- **What the task requires**:
A verbatim reproduction of the following listing is required; omit the pictures.

- **Information**:
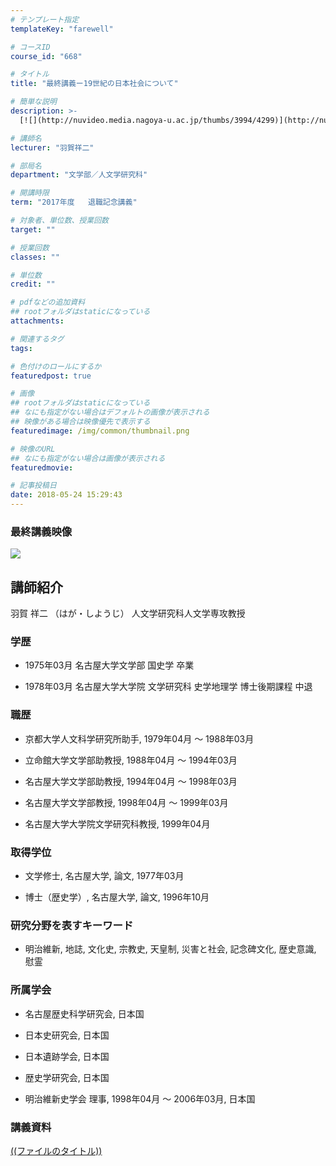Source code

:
 ```yaml
---
# テンプレート指定
templateKey: "farewell"

# コースID
course_id: "668"

# タイトル
title: "最終講義ー19世紀の日本社会について"

# 簡単な説明
description: >-
  [![](http://nuvideo.media.nagoya-u.ac.jp/thumbs/3994/4299)](http://nuvideo.media.nagoya-u.ac.jp/...

# 講師名
lecturer: "羽賀祥二"

# 部局名
department: "文学部／人文学研究科"

# 開講時限
term: "2017年度	退職記念講義"

# 対象者、単位数、授業回数
target: ""

# 授業回数
classes: ""

# 単位数
credit: ""

# pdfなどの追加資料
## rootフォルダはstaticになっている
attachments: 

# 関連するタグ
tags:

# 色付けのロールにするか
featuredpost: true

# 画像
## rootフォルダはstaticになっている
## なにも指定がない場合はデフォルトの画像が表示される
## 映像がある場合は映像優先で表示する
featuredimage: /img/common/thumbnail.png

# 映像のURL
## なにも指定がない場合は画像が表示される
featuredmovie: 

# 記事投稿日
date: 2018-05-24 15:29:43
---
```


### 最終講義映像


[![](http://nuvideo.media.nagoya-u.ac.jp/thumbs/3994/4299)](https://nuvideo.media.nagoya-u.ac.jp/embed/5e00ba403cf6611ccc5dc1f4846e6684181eb8df)


## 講師紹介

羽賀 祥二 （はが・しようじ） 人文学研究科人文学専攻教授


### 学歴


* 1975年03月 名古屋大学文学部 国史学 卒業

* 1978年03月 名古屋大学大学院 文学研究科 史学地理学 博士後期課程 中退


### 職歴


* 京都大学人文科学研究所助手, 1979年04月 ～ 1988年03月

* 立命館大学文学部助教授, 1988年04月 ～ 1994年03月

* 名古屋大学文学部助教授, 1994年04月 ～ 1998年03月

* 名古屋大学文学部教授, 1998年04月 ～ 1999年03月

* 名古屋大学大学院文学研究科教授, 1999年04月


### 取得学位


* 文学修士, 名古屋大学, 論文, 1977年03月

* 博士（歴史学）, 名古屋大学, 論文, 1996年10月


### 研究分野を表すキーワード


* 明治維新, 地誌, 文化史, 宗教史, 天皇制, 災害と社会, 記念碑文化, 歴史意識, 慰霊


### 所属学会


* 名古屋歴史科学研究会, 日本国

* 日本史研究会, 日本国

* 日本遺跡学会, 日本国

* 歴史学研究会, 日本国

* 明治維新史学会 理事, 1998年04月 ～ 2006年03月, 日本国


### 講義資料


[((ファイルのタイトル))](/files/668/((ファイル名)))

- **Output for this exercise**:
Source code

:
 ```yaml
---
# テンプレート指定
templateKey: "farewell"

# コースID
course_id: "668"

# タイトル
title: "最終講義ー19世紀の日本社会について"

# 簡単な説明
description: >-
  [![](http://nuvideo.media.nagoya-u.ac.jp/thumbs/3994/4299)](http://nuvideo.media.nagoya-u.ac.jp/...

# 講師名
lecturer: "羽賀祥二"

# 部局名
department: "文学部／人文学研究科"

# 開講時限
term: "2017年度	退職記念講義"

# 対象者、単位数、授業回数
target: ""

# 授業回数
classes: ""

# 単位数
credit: ""

# pdfなどの追加資料
## rootフォルダはstaticになっている
attachments: 

# 関連するタグ
tags:

# 色付けのロールにするか
featuredpost: true

# 画像
## rootフォルダはstaticになっている
## なにも指定がない場合はデフォルトの画像が表示される
## 映像がある場合は映像優先で表示する
featuredimage: /img/common/thumbnail.png

# 映像のURL
## なにも指定がない場合は画像が表示される
featuredmovie: 

# 記事投稿日
date: 2018-05-24 15:29:43
---
```


### 最終講義映像


[![](http://nuvideo.media.nagoya-u.ac.jp/thumbs/3994/4299)](https://nuvideo.media.nagoya-u.ac.jp/embed/5e00ba403cf6611ccc5dc1f4846e6684181eb8df)


## 講師紹介

羽賀 祥二 （はが・しようじ） 人文学研究科人文学専攻教授


### 学歴


* 1975年03月 名古屋大学文学部 国史学 卒業

* 1978年03月 名古屋大学大学院 文学研究科 史学地理学 博士後期課程 中退


### 職歴


* 京都大学人文科学研究所助手, 1979年04月 ～ 1988年03月

* 立命館大学文学部助教授, 1988年04月 ～ 1994年03月

* 名古屋大学文学部助教授, 1994年04月 ～ 1998年03月

* 名古屋大学文学部教授, 1998年04月 ～ 1999年03月

* 名古屋大学大学院文学研究科教授, 1999年04月


### 取得学位


* 文学修士, 名古屋大学, 論文, 1977年03月

* 博士（歴史学）, 名古屋大学, 論文, 1996年10月


### 研究分野を表すキーワード


* 明治維新, 地誌, 文化史, 宗教史, 天皇制, 災害と社会, 記念碑文化, 歴史意識, 慰霊


### 所属学会


* 名古屋歴史科学研究会, 日本国

* 日本史研究会, 日本国

* 日本遺跡学会, 日本国

* 歴史学研究会, 日本国

* 明治維新史学会 理事, 1998年04月 ～ 2006年03月, 日本国


### 講義資料


[((ファイルのタイトル))](/files/668/((ファイル名)))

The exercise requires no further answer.